Filing Under a Pseudonym
Caselaw
 
Reported cases from Pennsylvania demonstrate that privacy plaintiffs can bring actions as Doe, and in case the court does discuss some factors for determining if pseudonymity is appropriate. Analogies could be drawn to the facts in the following cases that implicate a need for privacy in plaintiff’s identity:
  • Doe v. Zarkin, No. 5383 S 1996, 1998 WL 1093460 (Pa. D. & C.4th 1998) – Female Does sue for invasion of privacy and emotional distress stemming from a male co-employee who created a peephole to watch women use the women’s restroom. The court notes: “This case is a sensitive matter and the embarrassing, humiliating circumstances warrant the need for privacy.” Id. at *4. Defendant argued that PA.R.C.P. No. 1024 did not permit a fictitious name; however, the court noted the rule didn’t forbid fictitious names, and the defendant was not prejudiced as he knew the identity of the plaintiffs. Due to a split between two members of the panel in the absence of caselaw on point, the court decided that the records would be sealed but signed by the plaintiff’s true names.

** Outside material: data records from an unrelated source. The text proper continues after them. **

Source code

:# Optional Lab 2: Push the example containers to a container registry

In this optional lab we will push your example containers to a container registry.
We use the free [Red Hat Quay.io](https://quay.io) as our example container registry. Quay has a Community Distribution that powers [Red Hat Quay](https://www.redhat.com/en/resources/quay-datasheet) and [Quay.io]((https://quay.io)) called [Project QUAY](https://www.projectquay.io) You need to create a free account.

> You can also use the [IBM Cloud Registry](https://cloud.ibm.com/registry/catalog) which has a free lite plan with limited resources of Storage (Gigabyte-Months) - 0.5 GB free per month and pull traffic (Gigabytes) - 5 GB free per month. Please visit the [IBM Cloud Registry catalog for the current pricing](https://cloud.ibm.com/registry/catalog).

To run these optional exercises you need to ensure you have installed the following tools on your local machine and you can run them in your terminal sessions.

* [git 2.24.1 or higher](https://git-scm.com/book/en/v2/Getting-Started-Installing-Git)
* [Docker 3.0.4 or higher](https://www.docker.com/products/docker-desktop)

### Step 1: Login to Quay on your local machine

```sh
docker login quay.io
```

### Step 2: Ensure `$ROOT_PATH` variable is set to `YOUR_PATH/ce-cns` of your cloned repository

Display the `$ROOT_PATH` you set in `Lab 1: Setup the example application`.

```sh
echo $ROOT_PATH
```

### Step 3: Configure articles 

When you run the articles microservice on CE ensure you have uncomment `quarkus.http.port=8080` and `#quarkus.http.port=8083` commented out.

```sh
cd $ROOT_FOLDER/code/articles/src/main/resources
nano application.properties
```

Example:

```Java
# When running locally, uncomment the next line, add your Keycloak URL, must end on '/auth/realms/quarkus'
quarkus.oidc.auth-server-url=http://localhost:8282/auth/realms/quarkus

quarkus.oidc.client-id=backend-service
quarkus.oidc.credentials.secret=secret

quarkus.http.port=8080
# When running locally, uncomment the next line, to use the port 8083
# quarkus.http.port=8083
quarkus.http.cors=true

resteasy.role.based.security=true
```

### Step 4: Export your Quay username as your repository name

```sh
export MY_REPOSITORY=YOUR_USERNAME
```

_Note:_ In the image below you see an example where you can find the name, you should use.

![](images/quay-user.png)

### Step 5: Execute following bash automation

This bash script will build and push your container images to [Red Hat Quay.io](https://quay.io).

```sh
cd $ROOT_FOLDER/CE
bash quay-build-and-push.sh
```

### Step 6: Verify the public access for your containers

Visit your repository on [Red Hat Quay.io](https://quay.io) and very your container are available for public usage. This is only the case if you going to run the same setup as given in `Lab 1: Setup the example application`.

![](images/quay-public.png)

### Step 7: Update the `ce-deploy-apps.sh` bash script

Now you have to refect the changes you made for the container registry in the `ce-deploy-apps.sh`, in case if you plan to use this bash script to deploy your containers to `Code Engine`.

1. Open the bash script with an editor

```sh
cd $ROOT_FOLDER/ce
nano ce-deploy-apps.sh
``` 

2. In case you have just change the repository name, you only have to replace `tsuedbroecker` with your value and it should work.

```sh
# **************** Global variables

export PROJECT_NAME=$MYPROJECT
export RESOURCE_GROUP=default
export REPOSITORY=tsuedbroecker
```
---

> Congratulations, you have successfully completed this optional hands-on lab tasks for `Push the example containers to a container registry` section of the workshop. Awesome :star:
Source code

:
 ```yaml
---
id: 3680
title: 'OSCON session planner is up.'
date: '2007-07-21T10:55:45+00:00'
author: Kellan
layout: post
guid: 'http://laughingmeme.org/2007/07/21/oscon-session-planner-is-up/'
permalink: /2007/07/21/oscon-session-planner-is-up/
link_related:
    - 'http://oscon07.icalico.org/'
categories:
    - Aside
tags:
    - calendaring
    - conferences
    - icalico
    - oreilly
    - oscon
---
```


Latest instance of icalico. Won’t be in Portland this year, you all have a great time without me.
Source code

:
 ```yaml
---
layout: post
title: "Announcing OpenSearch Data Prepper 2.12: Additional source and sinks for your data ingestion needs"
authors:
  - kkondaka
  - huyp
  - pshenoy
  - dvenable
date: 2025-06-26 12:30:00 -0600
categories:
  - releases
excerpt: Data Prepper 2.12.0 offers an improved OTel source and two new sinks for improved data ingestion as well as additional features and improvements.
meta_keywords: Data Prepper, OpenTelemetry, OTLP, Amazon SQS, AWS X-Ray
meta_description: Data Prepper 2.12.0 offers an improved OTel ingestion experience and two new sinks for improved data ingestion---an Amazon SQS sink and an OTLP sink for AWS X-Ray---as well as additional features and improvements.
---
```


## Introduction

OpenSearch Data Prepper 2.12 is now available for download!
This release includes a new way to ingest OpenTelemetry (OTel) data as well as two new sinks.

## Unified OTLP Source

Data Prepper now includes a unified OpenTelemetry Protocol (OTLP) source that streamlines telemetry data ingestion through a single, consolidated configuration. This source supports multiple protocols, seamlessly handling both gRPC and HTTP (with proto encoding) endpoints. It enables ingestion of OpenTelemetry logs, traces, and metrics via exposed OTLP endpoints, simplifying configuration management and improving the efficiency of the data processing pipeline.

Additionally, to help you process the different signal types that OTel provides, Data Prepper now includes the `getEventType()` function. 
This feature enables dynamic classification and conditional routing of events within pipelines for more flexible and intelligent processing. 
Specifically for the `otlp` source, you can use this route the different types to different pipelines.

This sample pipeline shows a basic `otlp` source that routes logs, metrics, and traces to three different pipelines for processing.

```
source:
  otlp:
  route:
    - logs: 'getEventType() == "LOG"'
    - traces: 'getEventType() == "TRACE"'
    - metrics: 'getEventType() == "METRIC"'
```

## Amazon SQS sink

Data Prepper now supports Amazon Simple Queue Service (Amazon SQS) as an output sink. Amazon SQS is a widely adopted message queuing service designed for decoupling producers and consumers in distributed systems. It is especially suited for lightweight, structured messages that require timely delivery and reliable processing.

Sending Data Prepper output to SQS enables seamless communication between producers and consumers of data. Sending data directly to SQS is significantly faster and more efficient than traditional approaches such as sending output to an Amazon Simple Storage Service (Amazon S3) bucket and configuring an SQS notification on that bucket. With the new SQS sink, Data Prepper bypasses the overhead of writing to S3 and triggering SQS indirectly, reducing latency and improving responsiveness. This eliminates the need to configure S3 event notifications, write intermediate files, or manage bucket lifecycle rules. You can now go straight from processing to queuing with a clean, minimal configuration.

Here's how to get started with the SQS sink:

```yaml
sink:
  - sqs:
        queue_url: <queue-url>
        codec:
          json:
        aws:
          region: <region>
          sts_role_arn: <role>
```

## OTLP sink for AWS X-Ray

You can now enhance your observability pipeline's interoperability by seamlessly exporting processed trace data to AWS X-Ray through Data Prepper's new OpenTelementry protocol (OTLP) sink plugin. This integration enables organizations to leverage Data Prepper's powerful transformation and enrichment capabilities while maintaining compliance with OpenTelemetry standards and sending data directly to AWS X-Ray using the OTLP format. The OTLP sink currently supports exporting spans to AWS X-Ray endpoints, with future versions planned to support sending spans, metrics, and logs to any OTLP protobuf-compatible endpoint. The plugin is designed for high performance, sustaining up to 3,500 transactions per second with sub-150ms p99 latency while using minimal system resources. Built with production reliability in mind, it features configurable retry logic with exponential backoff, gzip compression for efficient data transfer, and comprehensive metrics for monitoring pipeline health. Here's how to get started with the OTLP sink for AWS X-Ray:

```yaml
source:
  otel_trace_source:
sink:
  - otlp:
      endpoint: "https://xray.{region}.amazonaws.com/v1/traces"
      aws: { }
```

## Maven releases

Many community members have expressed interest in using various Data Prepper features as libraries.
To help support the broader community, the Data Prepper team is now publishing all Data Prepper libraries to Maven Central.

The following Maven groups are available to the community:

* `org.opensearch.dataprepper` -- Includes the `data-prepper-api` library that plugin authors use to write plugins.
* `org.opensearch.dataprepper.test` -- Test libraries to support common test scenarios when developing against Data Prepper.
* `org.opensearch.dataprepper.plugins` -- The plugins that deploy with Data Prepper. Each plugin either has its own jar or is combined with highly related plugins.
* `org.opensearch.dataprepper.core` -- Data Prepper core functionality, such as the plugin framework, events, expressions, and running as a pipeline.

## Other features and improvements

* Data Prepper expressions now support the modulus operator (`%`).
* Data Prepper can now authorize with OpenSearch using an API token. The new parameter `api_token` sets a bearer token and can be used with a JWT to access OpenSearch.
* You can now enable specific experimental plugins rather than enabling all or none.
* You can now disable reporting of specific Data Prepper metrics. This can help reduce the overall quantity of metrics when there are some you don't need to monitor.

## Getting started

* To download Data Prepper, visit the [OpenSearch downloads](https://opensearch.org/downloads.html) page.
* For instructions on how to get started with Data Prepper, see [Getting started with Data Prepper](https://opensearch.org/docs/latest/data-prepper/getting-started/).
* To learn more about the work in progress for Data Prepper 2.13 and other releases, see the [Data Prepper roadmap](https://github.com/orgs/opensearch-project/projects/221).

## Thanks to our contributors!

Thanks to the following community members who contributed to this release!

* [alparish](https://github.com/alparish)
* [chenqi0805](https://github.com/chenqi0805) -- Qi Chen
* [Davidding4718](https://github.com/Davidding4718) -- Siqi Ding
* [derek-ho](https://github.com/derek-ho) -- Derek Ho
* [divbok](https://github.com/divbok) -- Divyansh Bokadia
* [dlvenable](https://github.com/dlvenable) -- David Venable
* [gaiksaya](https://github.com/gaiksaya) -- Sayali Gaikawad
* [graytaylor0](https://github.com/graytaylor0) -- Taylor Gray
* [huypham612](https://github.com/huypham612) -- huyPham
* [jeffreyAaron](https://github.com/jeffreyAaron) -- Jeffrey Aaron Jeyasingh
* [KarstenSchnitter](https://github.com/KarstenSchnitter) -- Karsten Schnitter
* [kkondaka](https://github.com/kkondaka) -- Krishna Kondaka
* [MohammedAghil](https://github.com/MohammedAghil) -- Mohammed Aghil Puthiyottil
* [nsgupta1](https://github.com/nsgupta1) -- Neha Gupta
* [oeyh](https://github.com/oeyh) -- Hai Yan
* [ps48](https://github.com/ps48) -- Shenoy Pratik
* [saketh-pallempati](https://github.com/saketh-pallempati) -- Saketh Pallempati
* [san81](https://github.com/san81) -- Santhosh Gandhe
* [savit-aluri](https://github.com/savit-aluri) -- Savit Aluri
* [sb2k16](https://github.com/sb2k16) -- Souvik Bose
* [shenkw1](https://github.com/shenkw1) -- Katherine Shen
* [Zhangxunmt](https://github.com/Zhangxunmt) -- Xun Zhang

  • Doe v. Johns-Manville Corp., 15 Pa. D. & C.3d 135, 1980 WL 616 (Pa. D. & C.3d 1980) – Doe sues employer for increased risk of asbestosis from his employment. Defendant objected to pseudonym, inter alia, and court sustains, as any adverse consequences to Doe are insufficient. Court notes federal cases with pseudonyms.  
  • Doe v. Wyoming Valley Health Care System, Inc., 987 A.2d 758 (Pa. Super. Ct. 2009) – Doe, employee of Defendant, was involved in union activities and brought suit for invasion of privacy after employer's agent disclosed portions of employee's record for job performance at an NLRB hearing. The court merely notes the use of the pseudonym. 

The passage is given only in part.